Masyarakat yang berkeadilan sosial, adalah
masyarakat transisi menuju masyarakat Tauhidi, “umat yang satu” seperti yang
dikemukakan surat Al Mukminun ayat 52.
Umat yang satu, yang dimaksud surat Al
Mukminun ayat 52 ini, tentu umat yang tidak terpecah lagi dalam kaum-kaum
tertindas dan miskin (mustadafhin atau dhuafa) dan kaum mustakbirin (para
tiran, angkuh dan kaya). Tentu bukan umat yang satu bila sementara lain hidup dengan
melimpah-ruah, sedang jutaan orang hidup serba kekurangan. Umat yang satu, baru
ada, bila setiap orang mendapat menurut kebutuhannya, bukan lagi menurut
prestasi kerjanya, apalagi mendapat menurut “kontrak kerja” seperti yang
berlaku dalam sistem kapitalis.
Mengenai masyarakat Tauhidi ini, Asghar Ali
Engineer melalui bukunya “Islam dan Pembebasan” mengemukakan bahwa Tauhid tidak
hanya menyatakan keesaan Allah, tetapi juga kesatuan manusia dalam semua hal.
Suatu masyarakat jami’-i tawhid yang Islami, tidak akan membenarkan
diskriminasi dalam bentuk apapun, entah itu didasarkan pada ras, agama, kasta
maupun kelas. Masyarakat tauhid yang sejati menjamin kesatuan sempurna diantara
manusia dan untuk mencapai ini, perlu untuk membentuk masyarakat tanpa kelas.
Keesaan Allah mengharuskan kesatuan masyarakat dengan sempurna dan masyarakat
demikian tidak mentolerir perbedaan dalam bentuk apapun, bahkan perbedaan kelas
sekalipun. Tidak akan terjadi solidaritas imam sejati, kecuali segala bentuk
perbedaan ras, bangsa, kasta, kelas dihilangkan. Pembagian kelas menegaskan
secara tidak langsung dominasi yang kuat atas yang lemah dan dominasi ini
merupakan pengingkaran terhadap pembentukan masyarakat yang adil (hal:
94).
c.
Pertentangan Kelas dan Perjuangan Kelas
Tentang sejarah semua sususan masyarakat yang
ada hingga sekarang adalah sejarah pertentangan kelas dan perjuangan kelas, itu
telah dikemukakan Al Quran melalui surat Al Mukminun (53), Al Qashash (5-6) dan
Ar Ra’du (11):
Al Mukminun 53: Mereka terpecah-belah
sesamanya tentang urusannya, menjadi beberapa golongan. Tiap-tiap golongan
gembira dengan yang ada pada mereka.
Al Qashash: 5-6: Dan kami hendak memberikan
karunia kepada orang-orang yang tertindas (mustadahin atau dhuafa) di bumi dan
hendak menjadikan mereka sebagai pemimpin dan menjadikan mereka orang-orang
yang mewarisi bumi. Dan kami tegakkan kedudukan mereka di bumi.

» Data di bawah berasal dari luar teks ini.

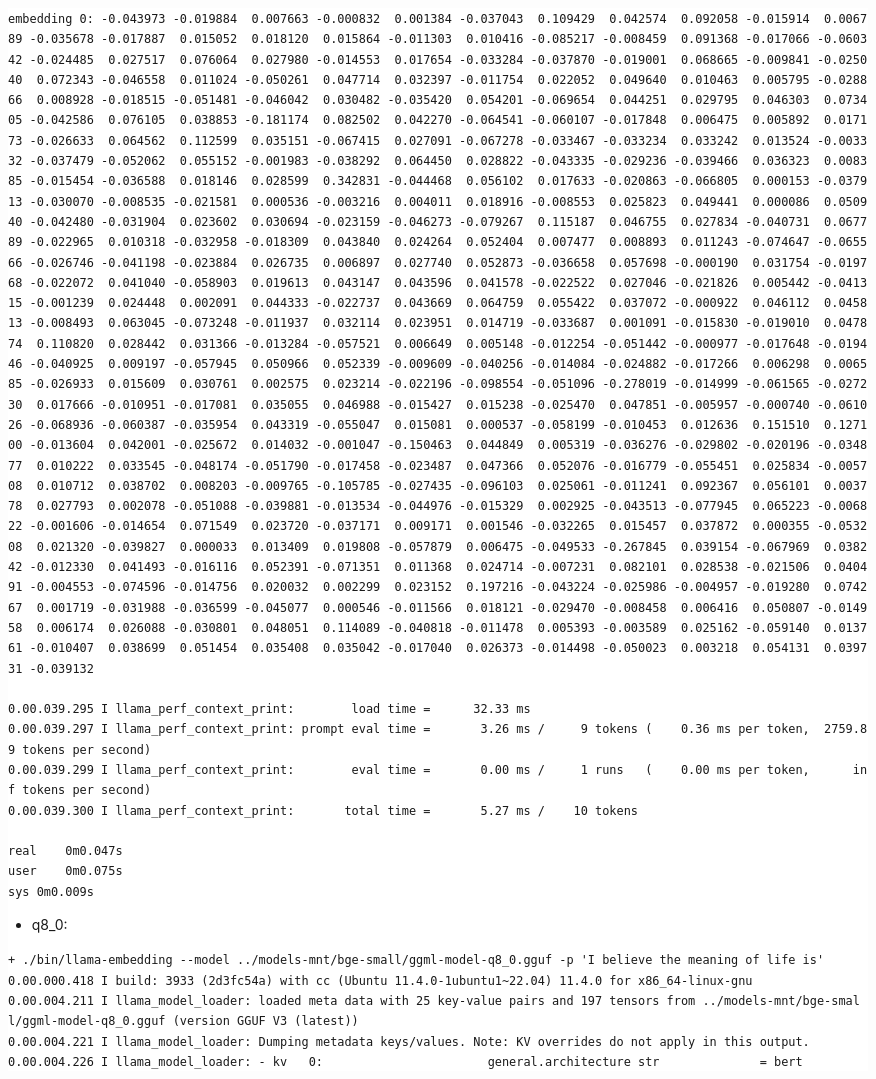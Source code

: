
 ```
embedding 0: -0.043973 -0.019884  0.007663 -0.000832  0.001384 -0.037043  0.109429  0.042574  0.092058 -0.015914  0.006789 -0.035678 -0.017887  0.015052  0.018120  0.015864 -0.011303  0.010416 -0.085217 -0.008459  0.091368 -0.017066 -0.060342 -0.024485  0.027517  0.076064  0.027980 -0.014553  0.017654 -0.033284 -0.037870 -0.019001  0.068665 -0.009841 -0.025040  0.072343 -0.046558  0.011024 -0.050261  0.047714  0.032397 -0.011754  0.022052  0.049640  0.010463  0.005795 -0.028866  0.008928 -0.018515 -0.051481 -0.046042  0.030482 -0.035420  0.054201 -0.069654  0.044251  0.029795  0.046303  0.073405 -0.042586  0.076105  0.038853 -0.181174  0.082502  0.042270 -0.064541 -0.060107 -0.017848  0.006475  0.005892  0.017173 -0.026633  0.064562  0.112599  0.035151 -0.067415  0.027091 -0.067278 -0.033467 -0.033234  0.033242  0.013524 -0.003332 -0.037479 -0.052062  0.055152 -0.001983 -0.038292  0.064450  0.028822 -0.043335 -0.029236 -0.039466  0.036323  0.008385 -0.015454 -0.036588  0.018146  0.028599  0.342831 -0.044468  0.056102  0.017633 -0.020863 -0.066805  0.000153 -0.037913 -0.030070 -0.008535 -0.021581  0.000536 -0.003216  0.004011  0.018916 -0.008553  0.025823  0.049441  0.000086  0.050940 -0.042480 -0.031904  0.023602  0.030694 -0.023159 -0.046273 -0.079267  0.115187  0.046755  0.027834 -0.040731  0.067789 -0.022965  0.010318 -0.032958 -0.018309  0.043840  0.024264  0.052404  0.007477  0.008893  0.011243 -0.074647 -0.065566 -0.026746 -0.041198 -0.023884  0.026735  0.006897  0.027740  0.052873 -0.036658  0.057698 -0.000190  0.031754 -0.019768 -0.022072  0.041040 -0.058903  0.019613  0.043147  0.043596  0.041578 -0.022522  0.027046 -0.021826  0.005442 -0.041315 -0.001239  0.024448  0.002091  0.044333 -0.022737  0.043669  0.064759  0.055422  0.037072 -0.000922  0.046112  0.045813 -0.008493  0.063045 -0.073248 -0.011937  0.032114  0.023951  0.014719 -0.033687  0.001091 -0.015830 -0.019010  0.047874  0.110820  0.028442  0.031366 -0.013284 -0.057521  0.006649  0.005148 -0.012254 -0.051442 -0.000977 -0.017648 -0.019446 -0.040925  0.009197 -0.057945  0.050966  0.052339 -0.009609 -0.040256 -0.014084 -0.024882 -0.017266  0.006298  0.006585 -0.026933  0.015609  0.030761  0.002575  0.023214 -0.022196 -0.098554 -0.051096 -0.278019 -0.014999 -0.061565 -0.027230  0.017666 -0.010951 -0.017081  0.035055  0.046988 -0.015427  0.015238 -0.025470  0.047851 -0.005957 -0.000740 -0.061026 -0.068936 -0.060387 -0.035954  0.043319 -0.055047  0.015081  0.000537 -0.058199 -0.010453  0.012636  0.151510  0.127100 -0.013604  0.042001 -0.025672  0.014032 -0.001047 -0.150463  0.044849  0.005319 -0.036276 -0.029802 -0.020196 -0.034877  0.010222  0.033545 -0.048174 -0.051790 -0.017458 -0.023487  0.047366  0.052076 -0.016779 -0.055451  0.025834 -0.005708  0.010712  0.038702  0.008203 -0.009765 -0.105785 -0.027435 -0.096103  0.025061 -0.011241  0.092367  0.056101  0.003778  0.027793  0.002078 -0.051088 -0.039881 -0.013534 -0.044976 -0.015329  0.002925 -0.043513 -0.077945  0.065223 -0.006822 -0.001606 -0.014654  0.071549  0.023720 -0.037171  0.009171  0.001546 -0.032265  0.015457  0.037872  0.000355 -0.053208  0.021320 -0.039827  0.000033  0.013409  0.019808 -0.057879  0.006475 -0.049533 -0.267845  0.039154 -0.067969  0.038242 -0.012330  0.041493 -0.016116  0.052391 -0.071351  0.011368  0.024714 -0.007231  0.082101  0.028538 -0.021506  0.040491 -0.004553 -0.074596 -0.014756  0.020032  0.002299  0.023152  0.197216 -0.043224 -0.025986 -0.004957 -0.019280  0.074267  0.001719 -0.031988 -0.036599 -0.045077  0.000546 -0.011566  0.018121 -0.029470 -0.008458  0.006416  0.050807 -0.014958  0.006174  0.026088 -0.030801  0.048051  0.114089 -0.040818 -0.011478  0.005393 -0.003589  0.025162 -0.059140  0.013761 -0.010407  0.038699  0.051454  0.035408  0.035042 -0.017040  0.026373 -0.014498 -0.050023  0.003218  0.054131  0.039731 -0.039132 

0.00.039.295 I llama_perf_context_print:        load time =      32.33 ms
0.00.039.297 I llama_perf_context_print: prompt eval time =       3.26 ms /     9 tokens (    0.36 ms per token,  2759.89 tokens per second)
0.00.039.299 I llama_perf_context_print:        eval time =       0.00 ms /     1 runs   (    0.00 ms per token,      inf tokens per second)
0.00.039.300 I llama_perf_context_print:       total time =       5.27 ms /    10 tokens

real	0m0.047s
user	0m0.075s
sys	0m0.009s
```
- q8_0:
```
+ ./bin/llama-embedding --model ../models-mnt/bge-small/ggml-model-q8_0.gguf -p 'I believe the meaning of life is'
0.00.000.418 I build: 3933 (2d3fc54a) with cc (Ubuntu 11.4.0-1ubuntu1~22.04) 11.4.0 for x86_64-linux-gnu
0.00.004.211 I llama_model_loader: loaded meta data with 25 key-value pairs and 197 tensors from ../models-mnt/bge-small/ggml-model-q8_0.gguf (version GGUF V3 (latest))
0.00.004.221 I llama_model_loader: Dumping metadata keys/values. Note: KV overrides do not apply in this output.
0.00.004.226 I llama_model_loader: - kv   0:                       general.architecture str              = bert
```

Ar Ra’du 11: Sesungguhnya Allah tiada akan
mengubah keadaan suatu kaum, kecuali mereka mengubah keadaan diri mereka
sendiri.
Ketiga surat-surat di atas mengandung
petunjuk bahwa masyarakat manusia tidak satu lagi, tetapi telah terpecah-pecah
dalam yang menindas dan yang tertindas. Tuhan dalam hal ini terang-terangan
memihak kepada kaum yang tertindas. Itu tercermin dari janji Tuhan dalam Al
Qashash (5-6).
Melalui surat Ar Ra’du 11 cukup jelas
dikemukakan, bahwa keadaan mereka yang tertindas dan miskin tetap akan
tertindas dan miskin, bila mereka sendiri tidak bangkit melemparkan belenggu
yang dililitkan kaum penindas atas leher mereka. Usaha kaum atau perjuangan
kelas dari kaum tertindas sendirilah yang menentukan terjadinya perubahan.

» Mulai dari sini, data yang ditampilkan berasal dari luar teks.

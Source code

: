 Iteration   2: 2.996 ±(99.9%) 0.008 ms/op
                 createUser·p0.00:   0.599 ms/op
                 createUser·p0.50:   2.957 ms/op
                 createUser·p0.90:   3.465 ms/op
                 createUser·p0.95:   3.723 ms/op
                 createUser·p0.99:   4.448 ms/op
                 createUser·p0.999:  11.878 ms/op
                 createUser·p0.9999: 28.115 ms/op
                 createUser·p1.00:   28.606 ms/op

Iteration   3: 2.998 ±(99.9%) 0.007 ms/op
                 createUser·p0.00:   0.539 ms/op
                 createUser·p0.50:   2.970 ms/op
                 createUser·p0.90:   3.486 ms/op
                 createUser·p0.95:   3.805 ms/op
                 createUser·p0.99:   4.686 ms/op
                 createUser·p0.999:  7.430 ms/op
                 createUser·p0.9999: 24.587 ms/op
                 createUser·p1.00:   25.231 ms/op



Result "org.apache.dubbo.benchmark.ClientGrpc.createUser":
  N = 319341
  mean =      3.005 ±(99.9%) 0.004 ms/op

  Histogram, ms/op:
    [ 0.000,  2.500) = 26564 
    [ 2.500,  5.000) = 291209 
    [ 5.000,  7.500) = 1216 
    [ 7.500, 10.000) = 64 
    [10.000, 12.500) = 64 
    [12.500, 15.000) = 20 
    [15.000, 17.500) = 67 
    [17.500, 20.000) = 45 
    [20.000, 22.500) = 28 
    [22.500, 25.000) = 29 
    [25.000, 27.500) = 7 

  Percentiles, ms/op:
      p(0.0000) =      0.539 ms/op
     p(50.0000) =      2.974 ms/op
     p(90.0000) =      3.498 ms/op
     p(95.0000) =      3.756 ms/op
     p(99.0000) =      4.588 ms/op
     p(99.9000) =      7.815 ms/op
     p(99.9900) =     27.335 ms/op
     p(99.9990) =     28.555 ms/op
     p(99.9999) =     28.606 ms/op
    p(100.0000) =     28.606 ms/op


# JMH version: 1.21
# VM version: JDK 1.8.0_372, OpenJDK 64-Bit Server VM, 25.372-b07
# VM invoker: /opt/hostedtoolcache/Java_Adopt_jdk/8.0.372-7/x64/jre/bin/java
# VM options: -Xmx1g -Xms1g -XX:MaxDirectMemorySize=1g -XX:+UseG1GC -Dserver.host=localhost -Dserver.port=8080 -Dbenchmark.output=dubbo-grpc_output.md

Bantuan dari luar berupa sedekah, infak, zakat bukan faktor yang menentukan
untuk terjadinya perubahan yang mendasar.
Perjuangan kelas seperti yang dikemukakan
surat Ar Ra’du 11 itu untuk membebaskan kaum yang tertindas dari penindasan
yang mereka alami, lebih dipertegas tentang pentingnya pembebasan mereka itu
dalam surat An Nisa ayat 75. Mengapa tiada kamu mau berperang pada
sabilillah dan untuk (membebaskan) orang-orang yang lemah di antara laki-laki,
perempuan-perempuan dan anak-anak, sedang mereka itu berdoa: Ya, Tuhan kami,
keluarkanlah kami dari negeri ini yagn aniaya penduduknya dan adakanlah untuk kami
seorang Wali dari sisiMu dan adakanlah untuk kami yang mengurus pekerjaan dari
kamu.
Imbauan berperang untuk membebaskan
orang-orang yang teraniaya dari surat Annisa 75, menunjukkan Tuhan mengizinkan
jalan kekerasan guna menegakkan keadilan sosial, kemanusiaan.
Malah dalam
surat Al Hajji ayat 39 dengan tegas dikatakan: “Telah diizinkan (berperang)

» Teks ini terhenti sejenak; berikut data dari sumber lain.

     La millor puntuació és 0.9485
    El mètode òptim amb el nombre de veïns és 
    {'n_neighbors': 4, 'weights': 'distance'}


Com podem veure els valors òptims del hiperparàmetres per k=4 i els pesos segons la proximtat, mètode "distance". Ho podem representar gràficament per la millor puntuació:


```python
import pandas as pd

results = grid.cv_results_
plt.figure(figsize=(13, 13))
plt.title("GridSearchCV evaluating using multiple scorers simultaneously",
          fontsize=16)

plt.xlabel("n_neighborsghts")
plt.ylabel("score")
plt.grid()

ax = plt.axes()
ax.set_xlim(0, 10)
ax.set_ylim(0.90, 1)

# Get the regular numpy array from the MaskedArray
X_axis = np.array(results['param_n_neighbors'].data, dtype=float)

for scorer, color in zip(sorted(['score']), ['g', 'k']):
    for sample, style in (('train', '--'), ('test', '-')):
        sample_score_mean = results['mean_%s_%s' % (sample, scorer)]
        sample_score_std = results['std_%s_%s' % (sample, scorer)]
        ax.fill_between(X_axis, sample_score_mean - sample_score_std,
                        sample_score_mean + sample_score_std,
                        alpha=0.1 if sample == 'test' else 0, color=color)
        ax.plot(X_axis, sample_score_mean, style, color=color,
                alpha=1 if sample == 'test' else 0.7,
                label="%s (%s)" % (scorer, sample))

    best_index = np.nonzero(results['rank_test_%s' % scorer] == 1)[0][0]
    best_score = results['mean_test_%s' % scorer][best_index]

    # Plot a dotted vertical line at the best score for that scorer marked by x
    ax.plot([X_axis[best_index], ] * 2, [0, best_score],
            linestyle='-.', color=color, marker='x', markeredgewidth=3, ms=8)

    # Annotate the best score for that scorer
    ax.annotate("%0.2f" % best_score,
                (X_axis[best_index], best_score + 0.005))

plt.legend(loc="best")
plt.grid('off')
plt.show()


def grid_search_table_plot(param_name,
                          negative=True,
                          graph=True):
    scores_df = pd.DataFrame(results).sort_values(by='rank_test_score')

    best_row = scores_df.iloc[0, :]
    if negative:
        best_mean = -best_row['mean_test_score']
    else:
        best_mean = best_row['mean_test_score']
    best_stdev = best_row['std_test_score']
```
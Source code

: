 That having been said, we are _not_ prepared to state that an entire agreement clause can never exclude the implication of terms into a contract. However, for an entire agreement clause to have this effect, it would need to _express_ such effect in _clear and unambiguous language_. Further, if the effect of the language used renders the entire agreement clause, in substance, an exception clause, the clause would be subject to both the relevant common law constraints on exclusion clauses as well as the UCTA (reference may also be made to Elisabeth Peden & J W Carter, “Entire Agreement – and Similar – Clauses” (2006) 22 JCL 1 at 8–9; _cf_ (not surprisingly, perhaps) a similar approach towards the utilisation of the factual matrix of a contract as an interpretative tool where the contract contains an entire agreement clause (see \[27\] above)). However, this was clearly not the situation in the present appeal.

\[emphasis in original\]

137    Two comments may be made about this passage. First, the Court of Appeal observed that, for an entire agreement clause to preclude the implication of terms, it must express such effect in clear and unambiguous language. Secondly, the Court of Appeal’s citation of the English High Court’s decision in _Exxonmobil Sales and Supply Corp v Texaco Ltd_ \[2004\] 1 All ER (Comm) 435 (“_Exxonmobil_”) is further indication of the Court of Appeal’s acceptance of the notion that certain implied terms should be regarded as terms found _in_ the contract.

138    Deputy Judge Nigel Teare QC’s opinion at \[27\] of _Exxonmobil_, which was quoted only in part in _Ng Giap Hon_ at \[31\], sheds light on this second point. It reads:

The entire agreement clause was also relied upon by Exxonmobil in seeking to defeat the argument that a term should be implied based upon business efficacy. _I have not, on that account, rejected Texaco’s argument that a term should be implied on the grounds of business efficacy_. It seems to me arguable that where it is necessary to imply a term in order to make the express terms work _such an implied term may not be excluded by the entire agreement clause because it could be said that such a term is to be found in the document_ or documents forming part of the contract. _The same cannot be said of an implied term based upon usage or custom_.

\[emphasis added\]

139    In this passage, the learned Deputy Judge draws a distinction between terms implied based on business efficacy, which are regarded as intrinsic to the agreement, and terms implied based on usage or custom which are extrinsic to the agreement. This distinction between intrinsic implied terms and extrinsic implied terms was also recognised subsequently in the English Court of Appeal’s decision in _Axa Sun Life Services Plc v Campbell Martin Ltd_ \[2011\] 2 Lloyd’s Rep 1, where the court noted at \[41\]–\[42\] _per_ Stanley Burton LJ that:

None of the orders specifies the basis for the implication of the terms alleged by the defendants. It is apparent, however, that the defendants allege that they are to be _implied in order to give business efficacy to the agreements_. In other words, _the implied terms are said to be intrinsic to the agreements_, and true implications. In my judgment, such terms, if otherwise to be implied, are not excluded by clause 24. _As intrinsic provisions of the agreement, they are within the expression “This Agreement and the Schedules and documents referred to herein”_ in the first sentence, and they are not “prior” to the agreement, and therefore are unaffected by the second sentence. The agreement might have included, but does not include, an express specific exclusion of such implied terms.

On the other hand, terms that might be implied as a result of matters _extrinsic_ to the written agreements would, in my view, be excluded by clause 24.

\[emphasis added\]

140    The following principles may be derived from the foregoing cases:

kepada orang-orang yang diperangi, disebabkan mereka teraniaya. Sesungguhnya
Allah mahakuasa menolong mereka itu. Islam menentang kekerasan yang tidak adil.
Seperti kekerasan untuk menjajah negeri lain, untuk merampas harta orang lain,
atau yang menimbulkan bencana pada orang lain.
Hadis Nabi Muhammad Saw juga mengatakan: Bila
engkau melihat kemungkaran ubahlah dengan tangan (kekuatan, kekerasan), dan
bila tidak mampu, ubahlah dengan lidah (kritik, nasehat) dan bila tidak mampu
juga, ubahlah dalam hati dan itulah selemah-lemahnya iman. Bagi yang imannya
kuat, kemungkaran harus diubah dengan tangan.
Islam dan keadilan
sosial
Dengan mencermati ayat-ayat yang terdapat
dalam Al Quran di atas, cukup jelas menunjukkan bahwa Islam memerangi
kapitalisme, Islam hendak menegakkan keadilan sosial, Islam bertujuan
terwujudnya masyarakat tanpa kelas. Dan untuk memenangkan perjuangan mengalahkan
kapitalisme, memenangkan keadilan sosial dan kemudian terwujudnya masyarakat
tanpa kelas, Islam memberikan petunjuk harus dengan melalui perjuangan
kelas.
Ini sesuai dengan surat Al Kahfi 29, yang
mengatakan: Kebenaran datang dari Tuhanmu. Barangsiapa yang mau (beriman)
berimanlah, dan barangsiapa yang tidak mau (kufur) kufurlah. Dalam surat Al
Qomar 19 dikatakan: seseorang di akhirat akan menerima apa yang diusahakannya.